Enfant, mes dessins animés préférés étaient japonais (La bataille des planètes, Albator, Goldorak…). Plus tard, je me précipitais au cinéma chaque fois que sortait un film d’animation japonais. Mais je n’avais pas l’idée d’aller creuser plus loin et je n’aurais jamais imaginé, par exemple, qu’Akira puisse être quelque chose de plus qu’un film. Ce n’est qu’avec GTO, le manga et l’anime, il y a seulement une dizaine d’années, que j’ai réalisé qu’il existait tout un univers, qui n’était pas réservé qu’aux enfants et aux adulescents nostalgiques, qui recelait plein de choses intéressantes et qui risquait de beaucoup me plaire. Je dois à GTO d’avoir découvert un monde que, depuis, je ne me lasse pas d’explorer.
Et, pour en revenir, enfin, au thème de ce blog, il faudrait citer aussi :
– Le rapport Hite – Shere Hite
Je l’ai lu à la fin du lycée, dans une période où j’avais à coeur de découvrir les grands classiques du féminisme. J’y ai appris beaucoup sur cet aspect-là, mais je ne m’attendais pas à y trouver beaucoup plus encore, grâce à son côté très pratique. C’est, en effet, grâce à lui que j’ai fait mon éducation sexuelle et que j’ai appris à aller au delà des tâtonnements intuitifs, en matière de masturbation notamment. J’y ai acquis des connaissances théoriques, y ai trouvé des techniques à expérimenter et ai, au final, beaucoup progressé grâcé à ces expérimentations. Voilà bien longtemps que j’ai envie de le relire, mais je n’ai pas encore pris le temps de le refaire.
– Derrière la porte – Alina Reyes
J’ai lu celui-ci un peu plus tard, attirée par le côté « histoire dont vous êtes le héros », qui me rappelait les volumes de fantasy que j’avais dévorés adolescente. Ce « catalogue de fantasmes » m’a appris à mieux connaître ce qui m’attire et ce qui ne m’attire pas. Et j’ai beaucoup aimé l’écriture d’Alina Reyes. Je n’ai lu depuis qu’une autre de ses oeuvres, il faudrait que j’y remédie.

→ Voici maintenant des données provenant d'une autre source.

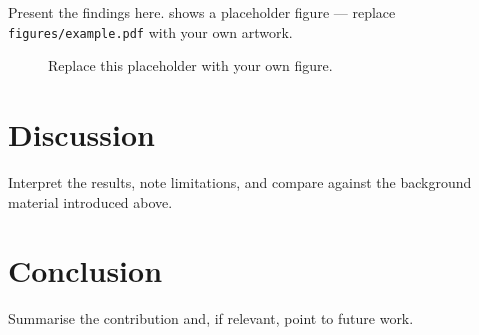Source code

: \documentclass[9pt,a4paper,twocolumn,twoside]{rho-class/rho}
\begin{document}
Present the findings here.  shows a placeholder figure —
replace \texttt{figures/example.pdf} with your own artwork.

\begin{figure}[htbp]
    \centering
    \fbox{\rule{0pt}{3cm}\rule{0.7\linewidth}{0pt}}
    \caption{Replace this placeholder with your own figure.}
    \label{fig:example}
\end{figure}

\section{Discussion}

Interpret the results, note limitations, and compare against the background
material introduced above.

\section{Conclusion}

Summarise the contribution and, if relevant, point to future work.


\printbibliography
\end{document}
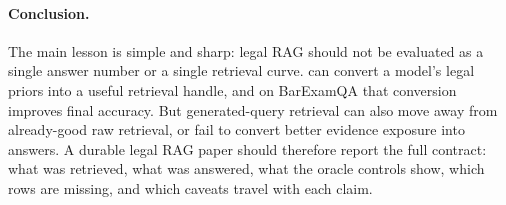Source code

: \paragraph{Conclusion.}
The main lesson is simple and sharp: legal RAG should not be evaluated as a
single answer number or a single retrieval curve. \hyre{} can convert a model's
legal priors into a useful retrieval handle, and on BarExamQA that conversion
improves final accuracy. But generated-query retrieval can also move away from
already-good raw retrieval, or fail to convert better evidence exposure into
answers. A durable legal RAG paper should therefore report the full contract:
what was retrieved, what was answered, what the oracle controls show, which
rows are missing, and which caveats travel with each claim.
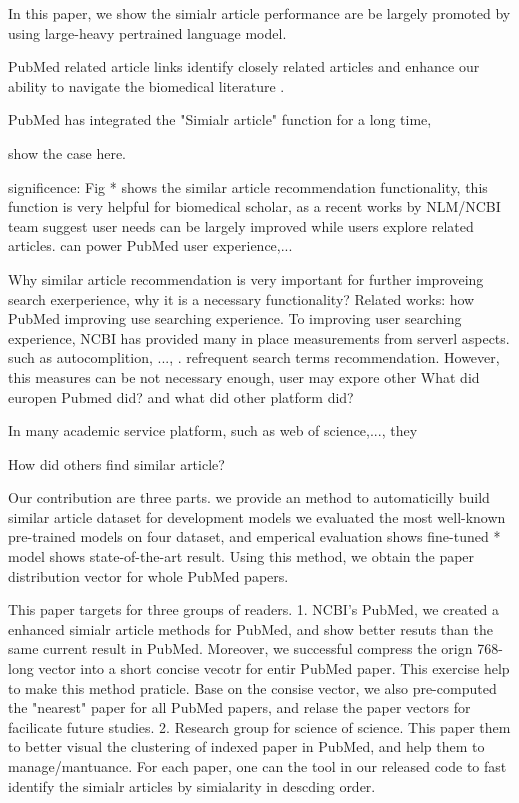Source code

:\documentclass[11pt]{article}
\begin{document}
    In this paper, we show the simialr article performance are be largely promoted by using large-heavy pertrained language model.

    PubMed related article links identify closely related articles and enhance our ability to navigate the biomedical literature \cite{Enriching2009}.

    PubMed has integrated the "Simialr article" function for a long time,

    show the case here.

    significence:
    Fig * shows the similar article recommendation functionality, this function is very helpful for biomedical scholar, as a recent works by NLM/NCBI team suggest user needs can be largely improved while users explore related articles.
    can power PubMed user experience,...

    Why similar article recommendation is very important for further improveing search exerperience, why it is a necessary functionality?
    Related works: how PubMed improving use searching experience. To improving user searching experience, NCBI has provided many in place measurements from serverl aspects.
    such as autocomplition, ..., . refrequent search terms recommendation. However, this measures can be not necessary enough, user may expore other
    What did europen Pubmed did? and what did other platform did?

    In many academic service platform, such as web of science,..., they

    How did others find similar article?

    Our contribution are three parts.
    we provide an method to automaticilly build similar article dataset for development models
    we evaluated the most well-known pre-trained models on four dataset, and emperical evaluation shows fine-tuned * model shows state-of-the-art result.
    Using this method, we obtain the paper distribution vector for whole PubMed papers.

    This paper targets for three groups of readers. 1. NCBI's PubMed, we created a enhanced simialr article methods for PubMed, and show better resuts than the same current result in PubMed. Moreover, we successful compress the orign 768-long vector into a short concise vecotr for entir PubMed paper.
    This exercise help to make this method praticle. Base on the consise vector, we also pre-computed the "nearest" paper for all PubMed papers, and relase the paper vectors for facilicate future studies.
    2. Research group for science of science. This paper them to better visual the clustering of indexed paper in PubMed, and help them to manage/mantuance. For each paper, one can the tool in our released code to fast identify the simialr articles by simialarity in descding order.
\end{document}
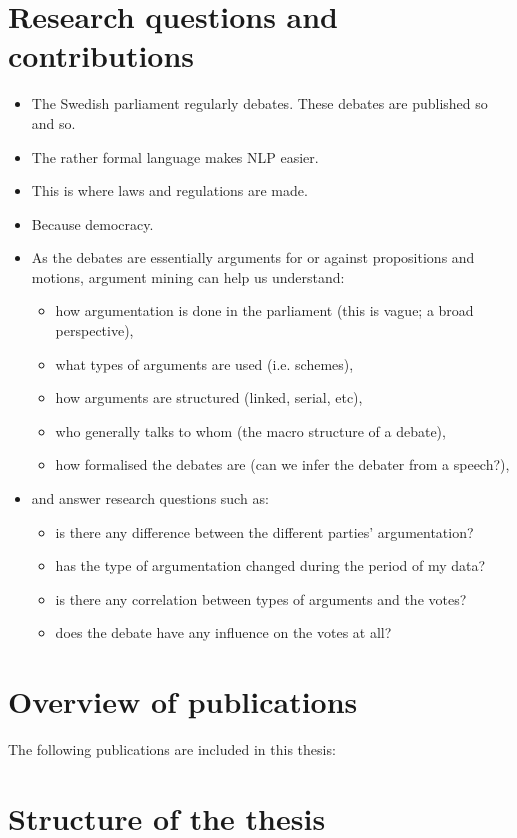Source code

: \section{Research questions and contributions}
\label{sec:contrib}

\begin{itemize}
    \item The Swedish parliament regularly debates. These debates are published so and so.
    \item The rather formal language makes NLP easier.
    \item This is where laws and regulations are made.
    \item Because democracy.
    \item As the debates are essentially arguments for or against propositions and motions, argument mining can help us understand:
    \begin{itemize}
        \item how argumentation is done in the parliament (this is vague; a broad perspective),
        \item what types of arguments are used (i.e. schemes),
        \item how arguments are structured (linked, serial, etc),
        \item who generally talks to whom (the macro structure of a debate),
        \item how formalised the debates are (can we infer the debater from a speech?),
    \end{itemize}
    \item and answer research questions such as:
    \begin{itemize}
        \item is there any difference between the different parties' argumentation?
        \item has the type of argumentation changed during the period of my data?
        \item is there any correlation between types of arguments and the votes?
        \item does the debate have any influence on the votes at all?
    \end{itemize}
\end{itemize}

\section{Overview of publications}

The following publications are included in this thesis:

\section{Structure of the thesis}
\label{sec:thesis_struct}
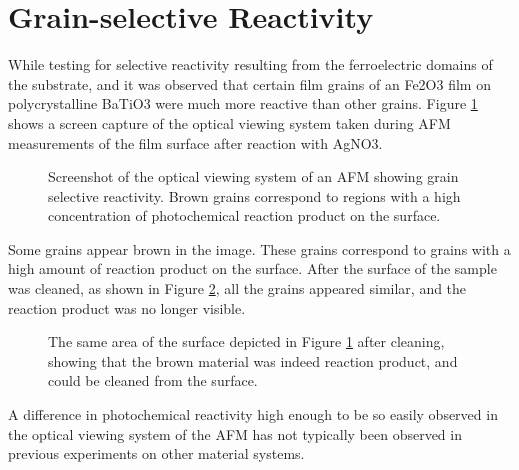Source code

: \documentclass[12pt,%
              twoside,
               letterpaper]{uiothesis}
\begin{document}
\section{Grain-selective Reactivity}
\label{subsec:ch6grain}


While testing for selective reactivity resulting from the ferroelectric domains of the substrate, and it was observed that certain film grains of an Fe2O3 film on polycrystalline BaTiO3 were much more reactive than other grains. Figure \ref{fig:btoreacted} shows a screen capture of the optical viewing system taken during AFM measurements of the film surface after reaction with AgNO3.
\begin{figure}[htbp]
\begin{center}
\caption[Optical image showing grain selective reactivity]{Screenshot of the optical viewing system of an AFM showing grain selective reactivity. Brown grains correspond to regions with a high concentration of photochemical reaction product on the surface.}
\label{fig:btoreacted} %
\end{center}
\end{figure}
Some grains appear brown in the image. These grains correspond to grains with a high amount of reaction product on the surface. After the surface of the sample was cleaned, as shown in Figure \ref{fig:btoclean}, all the grains appeared similar, and the reaction product was no longer visible.
\begin{figure}[htbp]
\begin{center}
\caption[Area of the surface depicted in Figure \ref{fig:btoreacted} after cleaning]{The same area of the surface depicted in Figure \ref{fig:btoreacted} after cleaning, showing that the brown material was indeed reaction product, and could be cleaned from the surface.}
\label{fig:btoclean} %
\end{center}
\end{figure}
A difference in photochemical reactivity high enough to be so easily observed in the optical viewing system of the AFM has not typically been observed in previous experiments on other material systems.
\end{document}
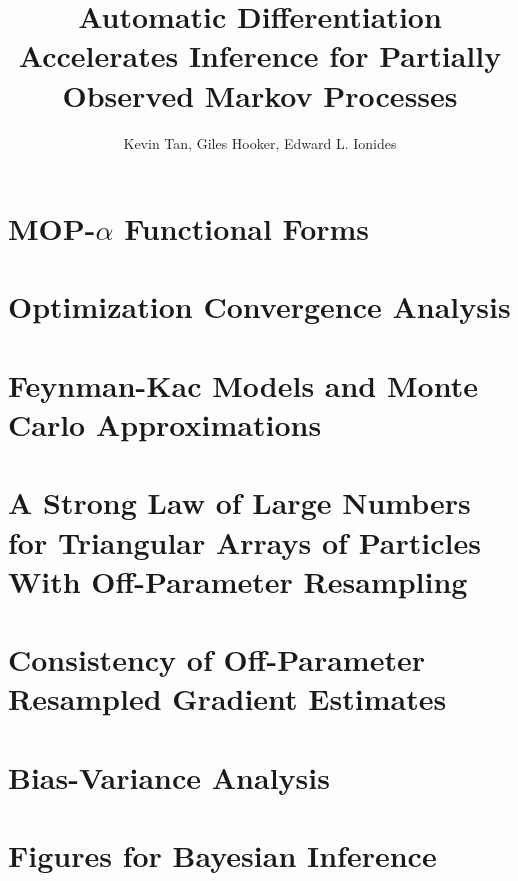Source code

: \documentclass[9pt,twoside,lineno]{pnas-new-si}
\begin{document}
\title{Automatic Differentiation Accelerates Inference for Partially Observed Markov Processes}
\author{Kevin Tan, Giles Hooker, Edward L. Ionides}






\maketitle

\SItext




\section{MOP-$\alpha$ Functional Forms}


\label{appendix:functional}



\section{Optimization Convergence Analysis}
\label{appendix:convergence}


\section{Feynman-Kac Models and Monte Carlo Approximations}
\label{appendix:feynman}


\section{A Strong Law of Large Numbers for Triangular Arrays of Particles With Off-Parameter Resampling}
\label{appendix:targeting}



\section{Consistency of Off-Parameter Resampled Gradient Estimates}
\label{appendix:consistency}


\section{Bias-Variance Analysis}
\label{appendix:biasvar}


\section{Figures for Bayesian Inference}
\label{appendix:bayes}




\end{document}
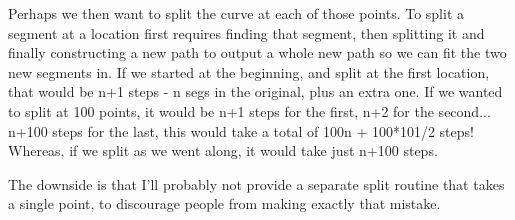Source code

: \documentclass[openany]{book}
\begin{document}
Perhaps we then want to split the curve at each of those points.  To
split a segment at a location first requires finding that segment,
then splitting it and finally constructing a new path to output a whole
new path so we can fit the two new segments in.  If we started at the
beginning, and split at the first location, that would be n+1 steps - n
segs in the original, plus an extra one.  If we wanted to split at 100
points, it would be n+1 steps for the first, n+2 for the
second... n+100 steps for the last, this would take a total of 100n +
100*101/2 steps!  Whereas, if we split as we went along, it would take
just n+100 steps.

The downside is that I'll probably not provide a separate split
routine that takes a single point, to discourage people from making
exactly that mistake.
\end{document}
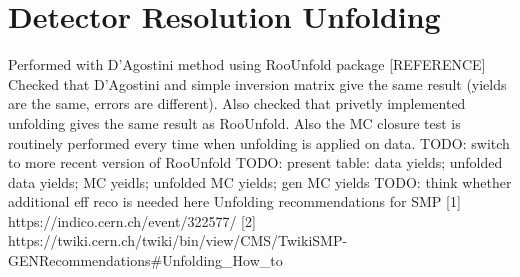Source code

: \section{Detector Resolution Unfolding}
\label{sec:Unfolding}
Performed with D'Agostini method using RooUnfold package [REFERENCE]
Checked that D'Agostini and simple inversion matrix give the same result (yields are the same, errors are different). Also checked that privetly implemented unfolding gives the same result as RooUnfold. Also the MC closure test is routinely performed every time when unfolding is applied on data. 
TODO: switch to more recent version of RooUnfold
TODO: present table: data yields; unfolded data yields; MC yeidls; unfolded MC yields; gen MC yields
TODO: think whether additional eff reco is needed here
Unfolding recommendations for SMP 
[1] https://indico.cern.ch/event/322577/ 
[2] https://twiki.cern.ch/twiki/bin/view/CMS/TwikiSMP-GENRecommendations\#Unfolding\_How\_to
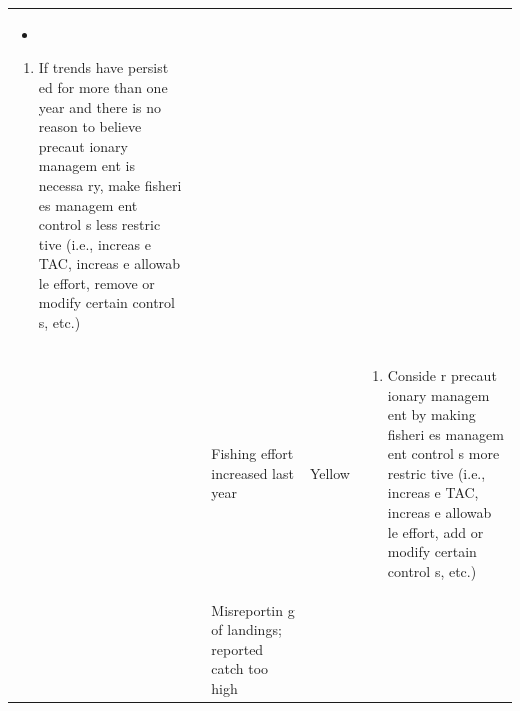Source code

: \documentclass[]{book}
\providecommand{\tightlist}{%
  \setlength{\itemsep}{0pt}\setlength{\parskip}{0pt}}
\begin{document}
\begin{longtable}[]{@{}lllll@{}}
\begin{minipage}[t]{0.19\columnwidth}
\begin{itemize}
\item
\end{itemize}

\begin{enumerate}
\def\labelenumi{\arabic{enumi}.}
\setcounter{enumi}{1}
\tightlist
\item
  If trends have persist ed for more than one year and there is no
  reason to believe precaut ionary managem ent is necessa ry, make
  fisheri es managem ent control s less restric tive (i.e., increas e
  TAC, increas e allowab le effort, remove or modify certain control s,
  etc.)
\end{enumerate}\strut
\end{minipage}\tabularnewline
\begin{minipage}[t]{0.19\columnwidth}\raggedright\strut
\strut
\end{minipage} & \begin{minipage}[t]{0.19\columnwidth}\raggedright\strut
\strut
\end{minipage} & \begin{minipage}[t]{0.19\columnwidth}\raggedright\strut
Fishing effort increased last year\strut
\end{minipage} & \begin{minipage}[t]{0.19\columnwidth}\raggedright\strut
Yellow\strut
\end{minipage} & \begin{minipage}[t]{0.19\columnwidth}\raggedright\strut
\begin{enumerate}
\def\labelenumi{\arabic{enumi}.}
\tightlist
\item
  Conside r precaut ionary managem ent by making fisheri es managem ent
  control s more restric tive (i.e., increas e TAC, increas e allowab le
  effort, add or modify certain control s, etc.)
\end{enumerate}\strut
\end{minipage}\tabularnewline
\begin{minipage}[t]{0.19\columnwidth}\raggedright\strut
\strut
\end{minipage} & \begin{minipage}[t]{0.19\columnwidth}\raggedright\strut
\strut
\end{minipage} & \begin{minipage}[t]{0.19\columnwidth}\raggedright\strut
Misreportin g of landings; reported catch too high\strut
\end{minipage} & \begin{minipage}[t]{0.19\columnwidth}\raggedright\strut

\end{minipage}
\end{longtable}
\end{document}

– Ombres et lumière – Parris Quinn
Ces dernières années, mes lectures érotiques ont malheureusement bien plus souvent été des déceptions que des coups de foudre, surtout en matière de BDs. Parmi les quelques lectures que j’ai néanmoins appréciées, il en est une qui se détache incontestablement du lot. Il s’agit du premier tome de cette intégrale, le second (qui comprend les volumes 3 et 4) étant malheureusement moins bon. Je pense que si cette lecture m’a autant parlé et m’a autant inspirée, cela touche en partie à des raisons personnelles, ce qui fait qu’il m’est difficile d’écrire dessus. Néanmoins, alors que dans tant de BDs, le scénario, inexistant ou complètement tiré par les cheveux, me désole, j’ai aimé la simplicité et le réalisme des histoires de D/s racontées dans ce roman graphique, le réalisme et la beauté du dessin, et la lenteur du rythme qui me convient parfaitement. Je l’ai déjà dit et je le redis : ne manquez pas de la découvrir, si ce n’est pas déjà fait!